There is a line below that contains "1. monokai-extended". Please reproduce it and all following lines exactly, through the final one.

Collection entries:
------------------------------------------------

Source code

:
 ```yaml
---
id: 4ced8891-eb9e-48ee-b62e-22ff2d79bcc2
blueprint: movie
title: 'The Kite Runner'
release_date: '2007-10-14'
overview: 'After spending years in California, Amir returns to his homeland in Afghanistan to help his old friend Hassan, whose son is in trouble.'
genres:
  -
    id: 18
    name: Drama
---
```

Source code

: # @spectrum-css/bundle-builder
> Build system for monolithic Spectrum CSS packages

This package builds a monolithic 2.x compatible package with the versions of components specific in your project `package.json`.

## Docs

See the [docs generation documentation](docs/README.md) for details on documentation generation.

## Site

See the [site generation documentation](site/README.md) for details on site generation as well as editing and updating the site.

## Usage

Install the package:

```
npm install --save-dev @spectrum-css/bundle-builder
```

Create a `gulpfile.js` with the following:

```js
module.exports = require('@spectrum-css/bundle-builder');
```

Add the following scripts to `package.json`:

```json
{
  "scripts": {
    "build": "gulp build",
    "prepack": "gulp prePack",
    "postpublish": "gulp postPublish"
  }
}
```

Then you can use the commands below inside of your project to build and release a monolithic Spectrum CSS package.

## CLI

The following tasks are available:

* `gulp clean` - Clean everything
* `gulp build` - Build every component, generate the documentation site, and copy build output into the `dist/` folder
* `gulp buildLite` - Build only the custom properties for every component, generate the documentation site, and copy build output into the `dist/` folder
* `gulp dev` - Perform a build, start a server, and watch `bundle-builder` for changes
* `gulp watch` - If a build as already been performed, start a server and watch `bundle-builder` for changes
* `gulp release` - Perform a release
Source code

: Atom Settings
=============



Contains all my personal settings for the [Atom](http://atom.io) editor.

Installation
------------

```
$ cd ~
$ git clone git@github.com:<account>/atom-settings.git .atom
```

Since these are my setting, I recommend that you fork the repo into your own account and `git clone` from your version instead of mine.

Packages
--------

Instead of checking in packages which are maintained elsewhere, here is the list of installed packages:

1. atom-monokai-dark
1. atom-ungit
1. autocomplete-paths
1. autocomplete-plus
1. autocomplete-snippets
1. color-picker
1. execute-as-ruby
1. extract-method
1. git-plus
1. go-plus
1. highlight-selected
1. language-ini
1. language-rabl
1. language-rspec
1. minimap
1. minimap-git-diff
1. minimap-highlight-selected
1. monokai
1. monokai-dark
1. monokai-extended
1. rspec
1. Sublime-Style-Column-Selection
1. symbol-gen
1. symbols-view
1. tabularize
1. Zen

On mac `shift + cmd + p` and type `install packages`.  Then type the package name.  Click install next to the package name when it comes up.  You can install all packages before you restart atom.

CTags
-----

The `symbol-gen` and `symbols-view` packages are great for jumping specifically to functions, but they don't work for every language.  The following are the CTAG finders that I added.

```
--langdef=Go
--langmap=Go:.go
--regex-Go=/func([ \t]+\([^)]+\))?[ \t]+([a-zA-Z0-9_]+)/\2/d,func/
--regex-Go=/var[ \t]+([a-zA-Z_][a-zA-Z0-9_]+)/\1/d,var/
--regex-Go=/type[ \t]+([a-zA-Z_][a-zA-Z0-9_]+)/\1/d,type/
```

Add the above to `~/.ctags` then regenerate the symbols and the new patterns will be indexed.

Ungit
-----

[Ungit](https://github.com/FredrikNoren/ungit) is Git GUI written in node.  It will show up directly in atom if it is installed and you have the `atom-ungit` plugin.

------------------------------------------------

- RESPONSE -
1. monokai-extended
1. rspec
1. Sublime-Style-Column-Selection
1. symbol-gen
1. symbols-view
1. tabularize
1. Zen

On mac `shift + cmd + p` and type `install packages`.  Then type the package name.  Click install next to the package name when it comes up.  You can install all packages before you restart atom.

CTags
-----

The `symbol-gen` and `symbols-view` packages are great for jumping specifically to functions, but they don't work for every language.  The following are the CTAG finders that I added.

```
--langdef=Go
--langmap=Go:.go
--regex-Go=/func([ \t]+\([^)]+\))?[ \t]+([a-zA-Z0-9_]+)/\2/d,func/
--regex-Go=/var[ \t]+([a-zA-Z_][a-zA-Z0-9_]+)/\1/d,var/
--regex-Go=/type[ \t]+([a-zA-Z_][a-zA-Z0-9_]+)/\1/d,type/
```

Add the above to `~/.ctags` then regenerate the symbols and the new patterns will be indexed.

Ungit
-----

[Ungit](https://github.com/FredrikNoren/ungit) is Git GUI written in node.  It will show up directly in atom if it is installed and you have the `atom-ungit` plugin.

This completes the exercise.